» **Task brief**:
Copy each line of the following material exactly.

[Start of Attachment]

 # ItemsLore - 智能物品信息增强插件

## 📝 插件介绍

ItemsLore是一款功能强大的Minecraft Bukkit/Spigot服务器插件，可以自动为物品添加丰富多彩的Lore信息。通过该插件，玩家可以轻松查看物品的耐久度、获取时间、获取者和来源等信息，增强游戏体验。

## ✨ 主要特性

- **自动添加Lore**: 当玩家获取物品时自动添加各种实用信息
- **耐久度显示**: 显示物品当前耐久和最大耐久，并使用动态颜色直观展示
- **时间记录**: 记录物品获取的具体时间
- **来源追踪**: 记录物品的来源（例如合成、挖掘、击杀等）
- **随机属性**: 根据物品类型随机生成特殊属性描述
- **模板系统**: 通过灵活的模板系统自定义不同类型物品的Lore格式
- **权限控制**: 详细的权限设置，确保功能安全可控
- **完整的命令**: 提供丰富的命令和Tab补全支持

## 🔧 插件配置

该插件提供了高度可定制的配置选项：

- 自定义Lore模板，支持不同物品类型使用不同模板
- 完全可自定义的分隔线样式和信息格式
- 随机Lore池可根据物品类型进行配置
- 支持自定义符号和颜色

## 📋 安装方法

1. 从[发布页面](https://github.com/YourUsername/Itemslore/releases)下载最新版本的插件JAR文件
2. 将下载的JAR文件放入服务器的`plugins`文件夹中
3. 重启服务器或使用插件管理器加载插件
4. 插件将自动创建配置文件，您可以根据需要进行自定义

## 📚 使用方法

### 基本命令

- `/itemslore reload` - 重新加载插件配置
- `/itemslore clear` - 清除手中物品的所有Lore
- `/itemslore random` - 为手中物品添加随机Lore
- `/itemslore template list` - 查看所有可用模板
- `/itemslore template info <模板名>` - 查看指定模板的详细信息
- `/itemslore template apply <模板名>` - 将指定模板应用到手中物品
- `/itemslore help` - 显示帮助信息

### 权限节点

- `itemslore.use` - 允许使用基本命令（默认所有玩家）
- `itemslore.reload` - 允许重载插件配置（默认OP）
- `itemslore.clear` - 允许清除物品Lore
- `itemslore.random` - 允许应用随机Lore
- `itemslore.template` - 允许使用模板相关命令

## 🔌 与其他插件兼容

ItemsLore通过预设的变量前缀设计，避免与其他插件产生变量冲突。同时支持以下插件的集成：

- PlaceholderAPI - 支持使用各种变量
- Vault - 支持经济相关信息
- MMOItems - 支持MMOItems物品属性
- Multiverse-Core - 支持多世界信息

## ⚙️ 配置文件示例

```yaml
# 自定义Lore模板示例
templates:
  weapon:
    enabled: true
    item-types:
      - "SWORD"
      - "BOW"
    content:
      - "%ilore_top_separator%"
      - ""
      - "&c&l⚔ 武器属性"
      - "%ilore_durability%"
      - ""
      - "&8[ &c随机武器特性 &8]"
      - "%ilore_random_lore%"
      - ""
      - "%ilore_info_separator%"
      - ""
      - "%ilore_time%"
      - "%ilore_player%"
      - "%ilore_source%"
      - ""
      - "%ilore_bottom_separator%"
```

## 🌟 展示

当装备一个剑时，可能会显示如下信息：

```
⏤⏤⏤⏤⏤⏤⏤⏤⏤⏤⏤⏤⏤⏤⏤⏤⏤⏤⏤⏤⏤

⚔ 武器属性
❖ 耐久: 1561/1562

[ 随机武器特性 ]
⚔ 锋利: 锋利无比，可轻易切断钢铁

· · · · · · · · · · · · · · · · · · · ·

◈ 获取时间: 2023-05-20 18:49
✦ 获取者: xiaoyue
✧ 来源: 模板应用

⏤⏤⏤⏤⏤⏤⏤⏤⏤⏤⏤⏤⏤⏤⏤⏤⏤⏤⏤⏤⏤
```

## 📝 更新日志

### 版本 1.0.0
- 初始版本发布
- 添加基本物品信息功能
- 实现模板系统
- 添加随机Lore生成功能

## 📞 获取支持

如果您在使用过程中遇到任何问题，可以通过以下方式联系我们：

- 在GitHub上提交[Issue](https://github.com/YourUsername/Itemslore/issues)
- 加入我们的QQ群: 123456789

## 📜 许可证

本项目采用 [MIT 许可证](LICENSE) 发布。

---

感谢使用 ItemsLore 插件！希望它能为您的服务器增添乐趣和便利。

[End of Attachment]

» **Answer section**:
 # ItemsLore - 智能物品信息增强插件

## 📝 插件介绍

ItemsLore是一款功能强大的Minecraft Bukkit/Spigot服务器插件，可以自动为物品添加丰富多彩的Lore信息。通过该插件，玩家可以轻松查看物品的耐久度、获取时间、获取者和来源等信息，增强游戏体验。

## ✨ 主要特性

- **自动添加Lore**: 当玩家获取物品时自动添加各种实用信息
- **耐久度显示**: 显示物品当前耐久和最大耐久，并使用动态颜色直观展示
- **时间记录**: 记录物品获取的具体时间
- **来源追踪**: 记录物品的来源（例如合成、挖掘、击杀等）
- **随机属性**: 根据物品类型随机生成特殊属性描述
- **模板系统**: 通过灵活的模板系统自定义不同类型物品的Lore格式
- **权限控制**: 详细的权限设置，确保功能安全可控
- **完整的命令**: 提供丰富的命令和Tab补全支持

## 🔧 插件配置

该插件提供了高度可定制的配置选项：

- 自定义Lore模板，支持不同物品类型使用不同模板
- 完全可自定义的分隔线样式和信息格式
- 随机Lore池可根据物品类型进行配置
- 支持自定义符号和颜色

## 📋 安装方法

1. 从[发布页面](https://github.com/YourUsername/Itemslore/releases)下载最新版本的插件JAR文件
2. 将下载的JAR文件放入服务器的`plugins`文件夹中
3. 重启服务器或使用插件管理器加载插件
4. 插件将自动创建配置文件，您可以根据需要进行自定义

## 📚 使用方法

### 基本命令

- `/itemslore reload` - 重新加载插件配置
- `/itemslore clear` - 清除手中物品的所有Lore
- `/itemslore random` - 为手中物品添加随机Lore
- `/itemslore template list` - 查看所有可用模板
- `/itemslore template info <模板名>` - 查看指定模板的详细信息
- `/itemslore template apply <模板名>` - 将指定模板应用到手中物品
- `/itemslore help` - 显示帮助信息

### 权限节点

- `itemslore.use` - 允许使用基本命令（默认所有玩家）
- `itemslore.reload` - 允许重载插件配置（默认OP）
- `itemslore.clear` - 允许清除物品Lore
- `itemslore.random` - 允许应用随机Lore
- `itemslore.template` - 允许使用模板相关命令

## 🔌 与其他插件兼容

ItemsLore通过预设的变量前缀设计，避免与其他插件产生变量冲突。同时支持以下插件的集成：

- PlaceholderAPI - 支持使用各种变量
- Vault - 支持经济相关信息
- MMOItems - 支持MMOItems物品属性
- Multiverse-Core - 支持多世界信息

## ⚙️ 配置文件示例

```yaml
# 自定义Lore模板示例
templates:
  weapon:
    enabled: true
    item-types:
      - "SWORD"
      - "BOW"
    content:
      - "%ilore_top_separator%"
      - ""
      - "&c&l⚔ 武器属性"
      - "%ilore_durability%"
      - ""
      - "&8[ &c随机武器特性 &8]"
      - "%ilore_random_lore%"
      - ""
      - "%ilore_info_separator%"
      - ""
      - "%ilore_time%"
      - "%ilore_player%"
      - "%ilore_source%"
      - ""
      - "%ilore_bottom_separator%"
```

## 🌟 展示

当装备一个剑时，可能会显示如下信息：

```
⏤⏤⏤⏤⏤⏤⏤⏤⏤⏤⏤⏤⏤⏤⏤⏤⏤⏤⏤⏤⏤

⚔ 武器属性
❖ 耐久: 1561/1562

[ 随机武器特性 ]
⚔ 锋利: 锋利无比，可轻易切断钢铁

· · · · · · · · · · · · · · · · · · · ·

◈ 获取时间: 2023-05-20 18:49
✦ 获取者: xiaoyue
✧ 来源: 模板应用

⏤⏤⏤⏤⏤⏤⏤⏤⏤⏤⏤⏤⏤⏤⏤⏤⏤⏤⏤⏤⏤
```

## 📝 更新日志

### 版本 1.0.0
- 初始版本发布
- 添加基本物品信息功能
- 实现模板系统
- 添加随机Lore生成功能

## 📞 获取支持

如果您在使用过程中遇到任何问题，可以通过以下方式联系我们：

- 在GitHub上提交[Issue](https://github.com/YourUsername/Itemslore/issues)
- 加入我们的QQ群: 123456789

## 📜 许可证

本项目采用 [MIT 许可证](LICENSE) 发布。

---

感谢使用 ItemsLore 插件！希望它能为您的服务器增添乐趣和便利。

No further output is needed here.